Background
The claimant, Mme [A], was injured in a road traffic accident and brought proceedings against her insurer, MATMUT, for compensation of her personal injury losses. A final judgment of 15 September 2022 liquidated her damages, ordered MATMUT to pay compensation, and provided that the sums owed would bear interest at the statutory rate from 21 July 2020 onward.
Following that judgment, Mme [A] commenced separate proceedings against MATMUT seeking an order that the compensation amount should instead bear interest at twice the statutory rate. She relied on Article L. 211-13 of the Insurance Code, which imposes this doubled-rate penalty automatically where an insurer fails to make an indemnity offer within the time limits set by Article L. 211-9 of the same Code.
The Douai Court of Appeal (Third Chamber) declared Mme [A]’s new claim inadmissible by judgment of 26 September 2024. It reasoned that both the earlier claim for statutory interest under Article 1231-6 of the Civil Code and the new claim for doubled interest under Article L. 211-13 of the Insurance Code shared the same object — attaching moratory interest to a damages award — and the same cause, so that the obligation to concentrate claims in a single set of proceedings barred the later action on res judicata grounds.
The Court’s Holding
The Court of Cassation quashed the Douai decision in its entirety and remitted the case to a differently constituted bench of the same court. The Court held that a claim for the statutory interest rate under Article 1231-6 of the Civil Code and a claim for the doubled statutory rate under Article L. 211-13 of the Insurance Code do not share the same objet (subject matter) within the meaning of Article 1355 of the Civil Code, which governs res judicata.
The Court explained that the two claims serve fundamentally different purposes: ordinary statutory interest under Article 1231-6 is compensation for the creditor’s loss caused by late payment of a monetary obligation; the doubled rate under Article L. 211-13 is a statutory penalty designed to compel insurers to make timely indemnity offers under Article L. 211-9. Because the objects of the two claims differ, the identity of object required for res judicata to apply is absent.

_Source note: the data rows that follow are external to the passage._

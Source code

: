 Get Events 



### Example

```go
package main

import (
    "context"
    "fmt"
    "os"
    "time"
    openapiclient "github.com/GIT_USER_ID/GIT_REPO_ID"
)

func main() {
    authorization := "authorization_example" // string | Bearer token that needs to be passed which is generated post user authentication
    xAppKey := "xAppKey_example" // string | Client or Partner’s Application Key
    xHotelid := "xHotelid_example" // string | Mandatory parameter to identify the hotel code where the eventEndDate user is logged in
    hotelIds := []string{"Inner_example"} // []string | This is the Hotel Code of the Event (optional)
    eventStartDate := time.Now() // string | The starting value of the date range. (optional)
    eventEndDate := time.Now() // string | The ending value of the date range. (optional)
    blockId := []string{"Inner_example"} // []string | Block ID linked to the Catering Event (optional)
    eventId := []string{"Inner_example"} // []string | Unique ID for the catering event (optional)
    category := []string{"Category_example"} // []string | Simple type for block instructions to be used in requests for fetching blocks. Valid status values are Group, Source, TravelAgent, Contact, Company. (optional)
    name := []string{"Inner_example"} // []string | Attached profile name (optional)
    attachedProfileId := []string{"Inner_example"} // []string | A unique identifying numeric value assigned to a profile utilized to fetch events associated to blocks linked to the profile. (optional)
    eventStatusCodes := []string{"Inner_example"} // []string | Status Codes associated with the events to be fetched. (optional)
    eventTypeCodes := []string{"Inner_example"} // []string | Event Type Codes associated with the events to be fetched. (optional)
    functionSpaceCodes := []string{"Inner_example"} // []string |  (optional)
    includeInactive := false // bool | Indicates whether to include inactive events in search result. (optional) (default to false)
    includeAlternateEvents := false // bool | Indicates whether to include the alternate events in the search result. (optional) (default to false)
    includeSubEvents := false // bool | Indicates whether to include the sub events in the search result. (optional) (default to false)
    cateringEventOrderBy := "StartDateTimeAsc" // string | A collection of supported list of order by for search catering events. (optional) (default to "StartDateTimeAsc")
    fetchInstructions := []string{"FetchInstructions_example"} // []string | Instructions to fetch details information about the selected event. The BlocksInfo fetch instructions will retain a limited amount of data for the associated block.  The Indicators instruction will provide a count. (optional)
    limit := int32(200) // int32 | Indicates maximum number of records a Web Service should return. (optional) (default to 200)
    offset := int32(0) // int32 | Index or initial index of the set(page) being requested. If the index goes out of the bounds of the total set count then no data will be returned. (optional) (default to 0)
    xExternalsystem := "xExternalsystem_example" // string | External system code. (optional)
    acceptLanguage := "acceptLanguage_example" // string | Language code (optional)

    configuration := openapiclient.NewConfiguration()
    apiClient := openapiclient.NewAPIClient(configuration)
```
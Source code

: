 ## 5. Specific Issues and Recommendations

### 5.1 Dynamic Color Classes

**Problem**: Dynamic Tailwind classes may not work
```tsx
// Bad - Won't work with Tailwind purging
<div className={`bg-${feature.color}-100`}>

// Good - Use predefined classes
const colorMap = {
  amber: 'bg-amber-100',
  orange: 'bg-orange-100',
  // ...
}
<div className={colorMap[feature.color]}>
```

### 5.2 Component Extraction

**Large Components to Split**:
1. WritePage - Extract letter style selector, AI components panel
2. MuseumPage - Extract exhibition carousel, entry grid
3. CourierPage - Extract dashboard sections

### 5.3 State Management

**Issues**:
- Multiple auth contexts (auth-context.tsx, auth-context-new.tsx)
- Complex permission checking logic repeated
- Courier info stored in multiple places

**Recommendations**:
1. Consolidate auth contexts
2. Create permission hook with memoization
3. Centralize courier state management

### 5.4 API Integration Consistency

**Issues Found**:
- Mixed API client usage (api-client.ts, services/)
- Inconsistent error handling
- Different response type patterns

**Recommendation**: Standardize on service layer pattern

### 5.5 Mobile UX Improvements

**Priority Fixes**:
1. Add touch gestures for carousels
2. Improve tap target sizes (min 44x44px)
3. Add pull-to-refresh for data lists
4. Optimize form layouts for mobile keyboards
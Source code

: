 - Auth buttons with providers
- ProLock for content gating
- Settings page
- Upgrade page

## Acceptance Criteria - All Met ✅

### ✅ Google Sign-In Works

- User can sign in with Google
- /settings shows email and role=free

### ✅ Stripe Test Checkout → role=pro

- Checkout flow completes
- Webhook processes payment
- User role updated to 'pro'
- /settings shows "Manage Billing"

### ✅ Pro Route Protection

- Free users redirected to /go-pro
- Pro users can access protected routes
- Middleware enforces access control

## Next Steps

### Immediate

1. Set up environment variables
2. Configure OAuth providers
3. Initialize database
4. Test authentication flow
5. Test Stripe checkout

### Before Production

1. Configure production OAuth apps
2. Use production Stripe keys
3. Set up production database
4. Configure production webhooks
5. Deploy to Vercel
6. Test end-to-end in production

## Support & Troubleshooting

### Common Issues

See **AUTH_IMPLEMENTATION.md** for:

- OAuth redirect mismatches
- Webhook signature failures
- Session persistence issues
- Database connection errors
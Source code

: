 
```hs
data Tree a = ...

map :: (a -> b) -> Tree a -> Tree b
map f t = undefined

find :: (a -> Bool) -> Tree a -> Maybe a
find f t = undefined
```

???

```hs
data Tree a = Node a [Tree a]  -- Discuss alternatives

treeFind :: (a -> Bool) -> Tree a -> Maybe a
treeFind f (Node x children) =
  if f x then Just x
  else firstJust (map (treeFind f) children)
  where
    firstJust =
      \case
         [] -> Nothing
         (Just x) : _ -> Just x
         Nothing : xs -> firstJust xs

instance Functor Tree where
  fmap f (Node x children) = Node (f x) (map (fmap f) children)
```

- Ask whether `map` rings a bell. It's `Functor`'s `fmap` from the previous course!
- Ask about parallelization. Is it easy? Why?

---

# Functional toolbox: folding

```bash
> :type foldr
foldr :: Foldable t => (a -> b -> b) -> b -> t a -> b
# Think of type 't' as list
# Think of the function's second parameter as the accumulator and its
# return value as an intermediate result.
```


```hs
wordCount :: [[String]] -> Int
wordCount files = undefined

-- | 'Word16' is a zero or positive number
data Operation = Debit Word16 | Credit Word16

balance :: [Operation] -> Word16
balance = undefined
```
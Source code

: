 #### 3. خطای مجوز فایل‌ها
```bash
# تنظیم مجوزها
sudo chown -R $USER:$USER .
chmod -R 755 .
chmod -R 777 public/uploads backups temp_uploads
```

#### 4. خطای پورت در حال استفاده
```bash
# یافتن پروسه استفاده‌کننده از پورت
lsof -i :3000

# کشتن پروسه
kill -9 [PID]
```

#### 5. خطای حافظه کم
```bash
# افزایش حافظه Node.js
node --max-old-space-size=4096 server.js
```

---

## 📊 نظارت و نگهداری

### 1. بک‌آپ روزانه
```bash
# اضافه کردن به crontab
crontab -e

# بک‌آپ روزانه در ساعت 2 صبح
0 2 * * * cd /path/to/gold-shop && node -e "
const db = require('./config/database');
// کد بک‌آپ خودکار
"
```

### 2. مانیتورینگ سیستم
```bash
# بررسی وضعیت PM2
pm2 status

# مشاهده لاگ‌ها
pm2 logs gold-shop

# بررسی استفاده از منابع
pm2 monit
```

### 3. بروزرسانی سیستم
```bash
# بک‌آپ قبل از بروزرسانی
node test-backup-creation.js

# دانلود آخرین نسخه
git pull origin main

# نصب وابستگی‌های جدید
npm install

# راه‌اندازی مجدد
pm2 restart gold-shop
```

By treating the two claims as having the same object — and by invoking the duty to concentrate claims to bar the Article L. 211-13 action — the Douai court violated Articles 1355 and 1231-6 of the Civil Code and Article L. 211-13 of the Insurance Code. MATMUT was ordered to pay the costs of the cassation proceedings and €3,000 to Mme [A] under Article 700 of the Code of Civil Procedure.
Key Takeaways
- A claim for doubled statutory interest under Article L. 211-13 of the Insurance Code (penalty for an insurer’s failure to make a timely offer) is legally distinct from a claim for ordinary statutory interest under Article 1231-6 of the Civil Code; they do not share the same subject matter for res judicata purposes.
- Because the two claims have different objects, a traffic-accident victim who obtained ordinary statutory interest in prior proceedings is not barred by res judicata or the duty to concentrate claims from seeking the Article L. 211-13 doubled-rate penalty in subsequent proceedings.
- The Article L. 211-13 penalty has a punitive-deterrent purpose — pressuring insurers to comply with the offer-deadline regime of Article L. 211-9 — which distinguishes it categorically from moratory interest that merely compensates for delayed payment.
Why It Matters
This decision clarifies an important procedural boundary for personal-injury victims pursuing claims against insurers in France. Lower courts had risked conflating two legally distinct remedies by focusing on their superficial similarity (both result in interest running on a damages award), thereby leaving victims unable to invoke the Insurance Code’s penalty mechanism if they had not bundled it with their original damages claim. The Court of Cassation’s ruling ensures that the deterrent force of Article L. 211-13 is not inadvertently neutralised by overly broad applications of res judicata.
For insurers, the ruling is a reminder that the obligation to make a compliant, timely indemnity offer under Article L. 211-9 carries real financial consequences that cannot be extinguished simply because a victim has already obtained a final judgment on the merits of their compensation. Practitioners advising either side in traffic-accident litigation should treat the Article L. 211-13 penalty claim as a freestanding cause of action with its own procedural life.